Intervention de Mgr Jorge Enrique JIMÉNEZ CARVAJAL, Archevêque de Cartagena en Colombie
(COLOMBIE)
S. Exc. Mgr Jorge Enrique JIMÉNEZ CARVAJAL, C.I.M., Archevêque de Cartagena en Colombie
(COLOMBIE)
Des milliers et milliers d’êtres humaines de race noire arrivèrent
en Amérique pour y être vendus aux enchères et être ainsi condamnés à travailler jusqu’à
leur mort. Carthagène eut le malheur d’être l’un des principaux ports de cet infâme
commerce, mais eut la chance en revanche d’accueillir le grand témoignage de sainteté
du jésuite Pedro Claver, apôtre des esclaves, dont le corps repose dans notre cathédrale.

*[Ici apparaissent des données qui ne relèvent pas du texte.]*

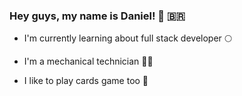 ### Hey guys, my name is Daniel! 🤙 🇧🇷

* I'm currently learning about full stack developer 🌕

* I'm a mechanical technician 👨‍🔧

* I like to play cards game too 🎴

<!--
**elonmuck/elonmuck** is a ✨ _special_ ✨ repository because its `README.md` (this file) appears on your GitHub profile.

Here are some ideas to get you started:

- 🔭 I’m currently working on ...
- 🌱 I’m currently learning ...
- 👯 I’m looking to collaborate on ...
- 🤔 I’m looking for help with ...
- 💬 Ask me about ...
- 📫 How to reach me: ...
- 😄 Pronouns: ...
- ⚡ Fun fact: ...
-->

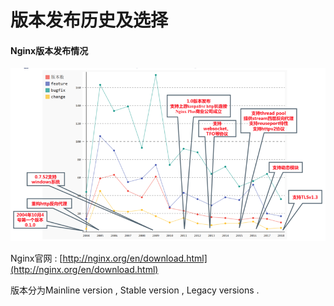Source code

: # 版本发布历史及选择

#### Nginx版本发布情况

![](/assets/banbenfabuqingkuang.png)

Nginx官网 : [http://nginx.org/en/download.html](http://nginx.org/en/download.html)

版本分为Mainline version , Stable version , Legacy versions . 



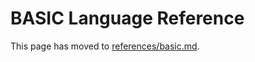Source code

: <!--
File: docs/basic-language-reference.md
Purpose: Stub redirect to BASIC reference.
-->

# BASIC Language Reference

This page has moved to [references/basic.md](references/basic.md).

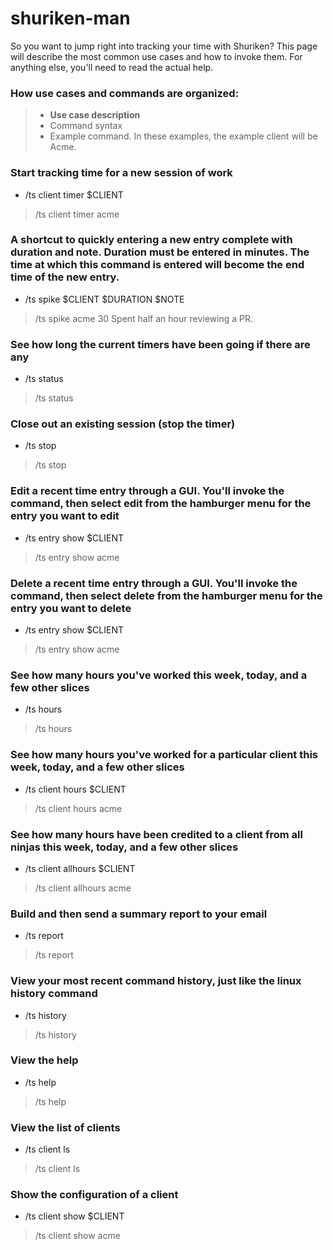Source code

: # shuriken-man

So you want to jump right into tracking your time with Shuriken? This page will describe the most common use cases and how to invoke them. For anything else, you'll need to read the actual help.

### How use cases and commands are organized:
> * __Use case description__
> * Command syntax
> * Example command. In these examples, the example client will be Acme.

### Start tracking time for a new session of work
* /ts client timer $CLIENT
> /ts client timer acme

### A shortcut to quickly entering a new entry complete with duration and note. Duration must be entered in minutes. The time at which this command is entered will become the end time of the new entry.
* /ts spike $CLIENT $DURATION $NOTE
> /ts spike acme 30 Spent half an hour reviewing a PR.

### See how long the current timers have been going if there are any
* /ts status
> /ts status

### Close out an existing session (stop the timer)
* /ts stop
> /ts stop

### Edit a recent time entry through a GUI. You'll invoke the command, then select edit from the hamburger menu for the entry you want to edit
* /ts entry show $CLIENT
> /ts entry show acme

### Delete a recent time entry through a GUI. You'll invoke the command, then select delete from the hamburger menu for the entry you want to delete
* /ts entry show $CLIENT
> /ts entry show acme

### See how many hours you've worked this week, today, and a few other slices
* /ts hours
> /ts hours

### See how many hours you've worked for a particular client this week, today, and a few other slices
* /ts client hours $CLIENT
> /ts client hours acme

### See how many hours have been credited to a client from all ninjas this week, today, and a few other slices
* /ts client allhours $CLIENT
> /ts client allhours acme

### Build and then send a summary report to your email
* /ts report
> /ts report

### View your most recent command history, just like the linux history command
* /ts history
> /ts history

### View the help
* /ts help
> /ts help

### View the list of clients
* /ts client ls
> /ts client ls

### Show the configuration of a client
* /ts client show $CLIENT
> /ts client show acme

Il vécut pour les protéger, les conduire à la foi et leur enseigner l’amour envers
Dieu et l’amour de Dieu, amour qui, sans doute, les aida à survivre et qui, aujourd’hui,
leur permet de s’exprimer à partir de la perspective de la foi chrétienne. Pedro
Claver attendait les “navires négriers” dans une optique différente de celle de ceux
qui traitaient avec eux. Pour ces commerçants, il s’agissait de l’arrivée d’“esclaves
pour le travail” alors que, pour l’apôtre, ils étaient des “fils de Dieu” qui demandaient
à connaître toute la vérité de l’Évangile. Le Noir grandit donc dans la foi et la
vit, mais se demande pourquoi son compagnon, qui professe la même foi, fait usage
du fouet et il ne trouve pas de réponse. Tout ce chapitre de “l’Histoire universelle
de l’Infamie” ainsi que l’appelait Sábato, s’écrivit quinze siècles après la venue
de notre Seigneur Jésus et fait partie d’une obscurité que nous devons laisser derrière
nous pour atteindre des niveaux de dignité plus élevés dans un monde “faussement globalisé”.

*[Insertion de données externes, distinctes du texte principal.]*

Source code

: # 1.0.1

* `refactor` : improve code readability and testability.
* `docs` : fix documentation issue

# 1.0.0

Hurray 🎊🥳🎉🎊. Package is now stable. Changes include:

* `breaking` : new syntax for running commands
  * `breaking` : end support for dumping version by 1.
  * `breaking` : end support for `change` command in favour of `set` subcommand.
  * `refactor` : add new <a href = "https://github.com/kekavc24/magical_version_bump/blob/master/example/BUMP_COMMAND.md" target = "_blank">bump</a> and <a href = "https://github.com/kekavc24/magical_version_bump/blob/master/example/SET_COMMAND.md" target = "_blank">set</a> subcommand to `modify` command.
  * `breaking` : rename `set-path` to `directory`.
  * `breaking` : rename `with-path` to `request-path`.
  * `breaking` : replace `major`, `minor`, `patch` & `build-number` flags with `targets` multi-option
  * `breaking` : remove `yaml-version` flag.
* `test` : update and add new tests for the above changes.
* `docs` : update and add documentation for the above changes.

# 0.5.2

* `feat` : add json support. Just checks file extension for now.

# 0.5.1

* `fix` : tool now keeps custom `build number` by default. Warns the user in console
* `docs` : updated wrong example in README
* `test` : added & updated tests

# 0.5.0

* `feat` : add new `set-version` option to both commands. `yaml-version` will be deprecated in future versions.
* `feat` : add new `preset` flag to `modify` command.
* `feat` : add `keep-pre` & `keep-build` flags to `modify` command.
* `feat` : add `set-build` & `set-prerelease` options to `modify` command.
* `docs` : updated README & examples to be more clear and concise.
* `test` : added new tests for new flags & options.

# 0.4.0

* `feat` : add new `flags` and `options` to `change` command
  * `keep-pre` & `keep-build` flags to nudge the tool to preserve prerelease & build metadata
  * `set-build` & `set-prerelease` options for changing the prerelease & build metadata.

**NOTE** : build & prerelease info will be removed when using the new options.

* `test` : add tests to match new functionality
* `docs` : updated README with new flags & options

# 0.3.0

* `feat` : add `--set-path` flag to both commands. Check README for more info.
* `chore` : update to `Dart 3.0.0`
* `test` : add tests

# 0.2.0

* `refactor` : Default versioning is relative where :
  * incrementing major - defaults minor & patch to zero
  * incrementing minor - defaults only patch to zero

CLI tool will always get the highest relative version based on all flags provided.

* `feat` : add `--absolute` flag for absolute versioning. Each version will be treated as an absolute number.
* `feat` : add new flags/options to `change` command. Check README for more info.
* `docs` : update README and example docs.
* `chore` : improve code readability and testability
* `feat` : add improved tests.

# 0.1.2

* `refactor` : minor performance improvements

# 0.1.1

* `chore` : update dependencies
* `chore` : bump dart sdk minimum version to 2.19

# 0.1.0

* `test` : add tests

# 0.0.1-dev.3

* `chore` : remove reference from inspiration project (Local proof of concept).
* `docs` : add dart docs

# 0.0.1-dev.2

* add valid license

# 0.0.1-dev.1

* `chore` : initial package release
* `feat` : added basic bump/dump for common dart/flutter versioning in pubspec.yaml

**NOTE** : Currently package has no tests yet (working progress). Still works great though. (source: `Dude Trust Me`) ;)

L’Afrique est la “Grande Patrie” de toutes nos négritudes, du Canada jusqu’à la Terre
de Feu, y compris la merveilleuse présence de cette race aux Antilles et aux Caraïbes. Combien
de choses qui ont fait de l’Amérique un grand continent, ont été possibles seulement
grâce à la contribution des noirs, héritiers de tant de richesses encore inconnues
aujourd’hui, héritiers d’une grande abondance de symboles qui, avec le temps, auraient
enrichi le message chrétien, héritiers de la même joie avec laquelle leurs ancêtres
embrassèrent la foi, même si la vie était dure avec eux. L’histoire de l’Afrique en
Amérique n’est une histoire d’hier, c’est un aujourd’hui vivant! C’est pourquoi,
je crois que ce Synode doit proférer une parole en faveur des “Négritudes” américaines
(j’espère que vous aurez remarqué que j’utilise le mot “américain” en me référant
à toute l’Amérique, celle du nord, celle du centre, celle des Antilles, celle des
Caraïbes et celle du sud). Une grande partie de leur cœur est encore vivante et continuera
à vivre en Afrique et dès lors ils percevront et vivront comme leur ce qui a lieu
sur ce continent.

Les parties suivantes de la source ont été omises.